INPUT:
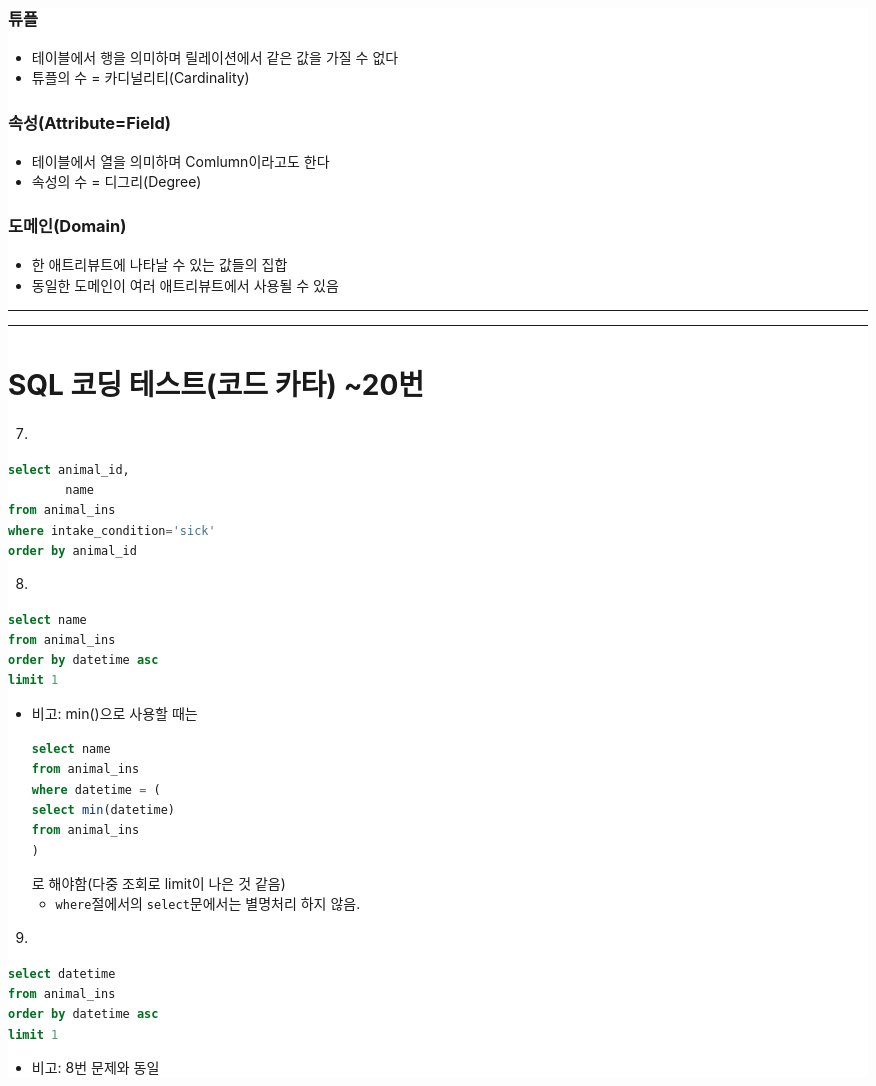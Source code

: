 ### 튜플
- 테이블에서 행을 의미하며 릴레이션에서 같은 값을 가질 수 없다
- 튜플의 수 = 카디널리티(Cardinality)
### 속성(Attribute=Field)
- 테이블에서 열을 의미하며 Comlumn이라고도 한다
- 속성의 수 = 디그리(Degree)
### 도메인(Domain)
- 한 애트리뷰트에 나타날 수 있는 값들의 집합
- 동일한 도메인이 여러 애트리뷰트에서 사용될 수 있음

---
---

# SQL 코딩 테스트(코드 카타) ~20번
7.
```sql
select animal_id,
        name
from animal_ins
where intake_condition='sick'
order by animal_id
```

8.
``` sql
select name
from animal_ins
order by datetime asc
limit 1
```
- 비고: min()으로 사용할 때는
  ```sql
  select name
  from animal_ins
  where datetime = (
  select min(datetime)
  from animal_ins
  )
  ```
  로 해야함(다중 조회로 limit이 나은 것 같음)
  - `where`절에서의 `select`문에서는 별명처리 하지 않음.
  
9.
```sql
select datetime
from animal_ins
order by datetime asc
limit 1
```
- 비고: 8번 문제와 동일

WORK ITEM: Strip out the pictures and repeat the listing above exactly.

ANSWER:
Source code

: ### 튜플
- 테이블에서 행을 의미하며 릴레이션에서 같은 값을 가질 수 없다
- 튜플의 수 = 카디널리티(Cardinality)
### 속성(Attribute=Field)
- 테이블에서 열을 의미하며 Comlumn이라고도 한다
- 속성의 수 = 디그리(Degree)
### 도메인(Domain)
- 한 애트리뷰트에 나타날 수 있는 값들의 집합
- 동일한 도메인이 여러 애트리뷰트에서 사용될 수 있음

---
---

# SQL 코딩 테스트(코드 카타) ~20번
7.
```sql
select animal_id,
        name
from animal_ins
where intake_condition='sick'
order by animal_id
```

8.
``` sql
select name
from animal_ins
order by datetime asc
limit 1
```
- 비고: min()으로 사용할 때는
  ```sql
  select name
  from animal_ins
  where datetime = (
  select min(datetime)
  from animal_ins
  )
  ```
  로 해야함(다중 조회로 limit이 나은 것 같음)
  - `where`절에서의 `select`문에서는 별명처리 하지 않음.
  
9.
```sql
select datetime
from animal_ins
order by datetime asc
limit 1
```
- 비고: 8번 문제와 동일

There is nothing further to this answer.